### INFORMATION SHOWN ###

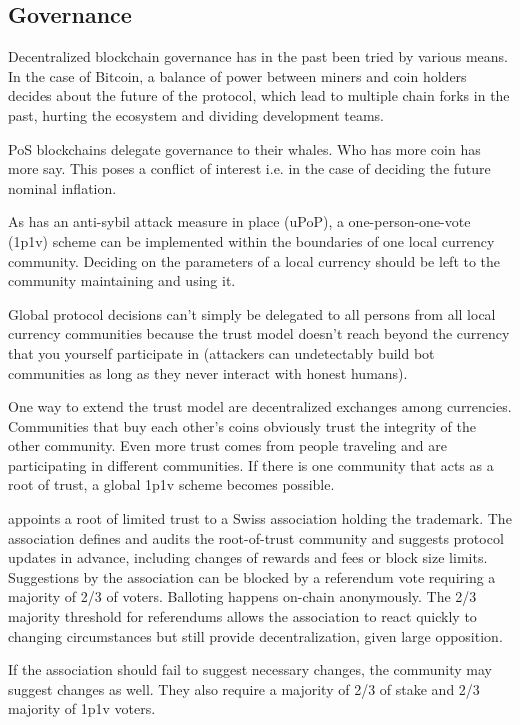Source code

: \documentclass[conference]{IEEEtran}
\begin{document}
\subsection{Governance}
Decentralized blockchain governance has in the past been tried by various means. In the case of Bitcoin, a balance of power between miners and coin holders decides about the future of the protocol, which lead to multiple chain forks in the past, hurting the ecosystem and dividing development teams. 

PoS blockchains delegate governance to their whales. Who has more coin has more say. This poses a conflict of interest i.e. in the case of deciding the future nominal inflation. 

As \encointer has an anti-sybil attack measure in place (uPoP), a one-person-one-vote (1p1v) scheme can be implemented within the boundaries of one local currency community. Deciding on the parameters of a local currency should be left to the community maintaining and using it.

Global protocol decisions can't simply be delegated to all persons from all local currency communities because the trust model doesn't reach beyond the currency that you yourself participate in (attackers can undetectably build bot communities as long as they never interact with honest humans). 

One way to extend the trust model are decentralized exchanges among \encointer currencies. Communities that buy each other's coins obviously trust the integrity of the other community. Even more trust comes from people traveling and are participating in different communities. If there is one community that acts as a root of trust, a global 1p1v scheme becomes possible.

\encointer appoints a root of limited trust to a Swiss association holding the \encointer trademark. 
The association defines and audits the root-of-trust community and suggests protocol updates in advance, including changes of rewards and fees or block size limits. Suggestions by the association can be blocked by a referendum vote requiring a majority of 2/3 of voters. Balloting happens on-chain anonymously. The 2/3 majority threshold for referendums allows the association to react quickly to changing circumstances but still provide decentralization, given large opposition.

If the \encointer association should fail to suggest necessary changes, the community may suggest changes as well. They also require a majority of 2/3 of stake and 2/3 majority of 1p1v voters.
\end{document}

###

Exact copy, no pictures: return the entries word for word.

• RESULT:
Source code

: \documentclass[conference]{IEEEtran}
\begin{document}
\subsection{Governance}
Decentralized blockchain governance has in the past been tried by various means. In the case of Bitcoin, a balance of power between miners and coin holders decides about the future of the protocol, which lead to multiple chain forks in the past, hurting the ecosystem and dividing development teams. 

PoS blockchains delegate governance to their whales. Who has more coin has more say. This poses a conflict of interest i.e. in the case of deciding the future nominal inflation. 

As \encointer has an anti-sybil attack measure in place (uPoP), a one-person-one-vote (1p1v) scheme can be implemented within the boundaries of one local currency community. Deciding on the parameters of a local currency should be left to the community maintaining and using it.

Global protocol decisions can't simply be delegated to all persons from all local currency communities because the trust model doesn't reach beyond the currency that you yourself participate in (attackers can undetectably build bot communities as long as they never interact with honest humans). 

One way to extend the trust model are decentralized exchanges among \encointer currencies. Communities that buy each other's coins obviously trust the integrity of the other community. Even more trust comes from people traveling and are participating in different communities. If there is one community that acts as a root of trust, a global 1p1v scheme becomes possible.

\encointer appoints a root of limited trust to a Swiss association holding the \encointer trademark. 
The association defines and audits the root-of-trust community and suggests protocol updates in advance, including changes of rewards and fees or block size limits. Suggestions by the association can be blocked by a referendum vote requiring a majority of 2/3 of voters. Balloting happens on-chain anonymously. The 2/3 majority threshold for referendums allows the association to react quickly to changing circumstances but still provide decentralization, given large opposition.

If the \encointer association should fail to suggest necessary changes, the community may suggest changes as well. They also require a majority of 2/3 of stake and 2/3 majority of 1p1v voters.
\end{document}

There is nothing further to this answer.